━━ Data records ━━

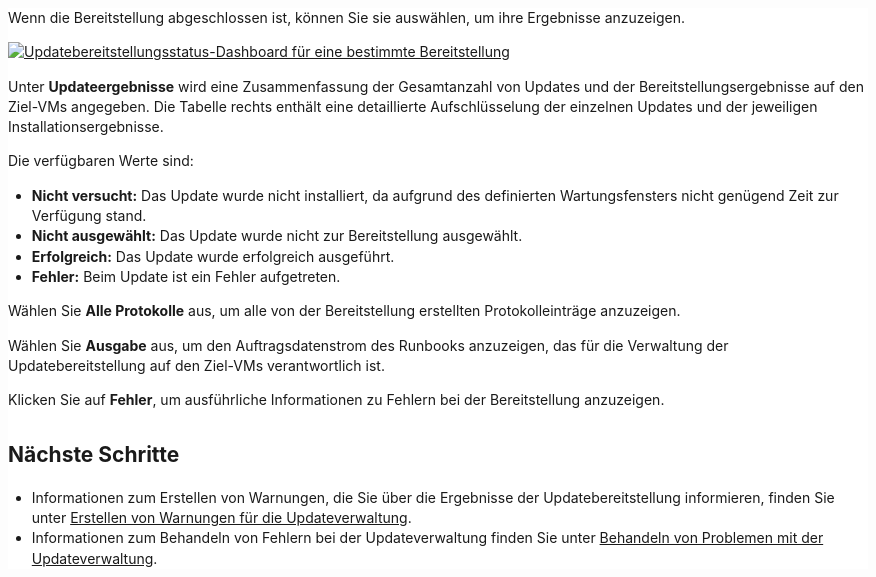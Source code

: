 Wenn die Bereitstellung abgeschlossen ist, können Sie sie auswählen, um ihre Ergebnisse anzuzeigen.

[ ![Updatebereitstellungsstatus-Dashboard für eine bestimmte Bereitstellung](./media/deploy-updates/manageupdates-view-results.png)](./media/deploy-updates/manageupdates-view-results-expanded.png#lightbox)

Unter **Updateergebnisse** wird eine Zusammenfassung der Gesamtanzahl von Updates und der Bereitstellungsergebnisse auf den Ziel-VMs angegeben. Die Tabelle rechts enthält eine detaillierte Aufschlüsselung der einzelnen Updates und der jeweiligen Installationsergebnisse.

Die verfügbaren Werte sind:

* **Nicht versucht:** Das Update wurde nicht installiert, da aufgrund des definierten Wartungsfensters nicht genügend Zeit zur Verfügung stand.
* **Nicht ausgewählt:** Das Update wurde nicht zur Bereitstellung ausgewählt.
* **Erfolgreich:** Das Update wurde erfolgreich ausgeführt.
* **Fehler:** Beim Update ist ein Fehler aufgetreten.

Wählen Sie **Alle Protokolle** aus, um alle von der Bereitstellung erstellten Protokolleinträge anzuzeigen.

Wählen Sie **Ausgabe** aus, um den Auftragsdatenstrom des Runbooks anzuzeigen, das für die Verwaltung der Updatebereitstellung auf den Ziel-VMs verantwortlich ist.

Klicken Sie auf **Fehler**, um ausführliche Informationen zu Fehlern bei der Bereitstellung anzuzeigen.

## <a name="next-steps"></a>Nächste Schritte

* Informationen zum Erstellen von Warnungen, die Sie über die Ergebnisse der Updatebereitstellung informieren, finden Sie unter [Erstellen von Warnungen für die Updateverwaltung](configure-alerts.md).
* Informationen zum Behandeln von Fehlern bei der Updateverwaltung finden Sie unter [Behandeln von Problemen mit der Updateverwaltung](../troubleshoot/update-management.md).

━━━

**What you are asked to do**
Reproduce the data above line for line, from its first line through the line containing "[ ![Updatebereitstellungsstatus-Dashboard für", both ends included, with the pictures omitted and nothing more.

**Result**
Source code

: Wenn die Bereitstellung abgeschlossen ist, können Sie sie auswählen, um ihre Ergebnisse anzuzeigen.

[ ![Updatebereitstellungsstatus-Dashboard für eine bestimmte Bereitstellung](./media/deploy-updates/manageupdates-view-results.png)](./media/deploy-updates/manageupdates-view-results-expanded.png#lightbox)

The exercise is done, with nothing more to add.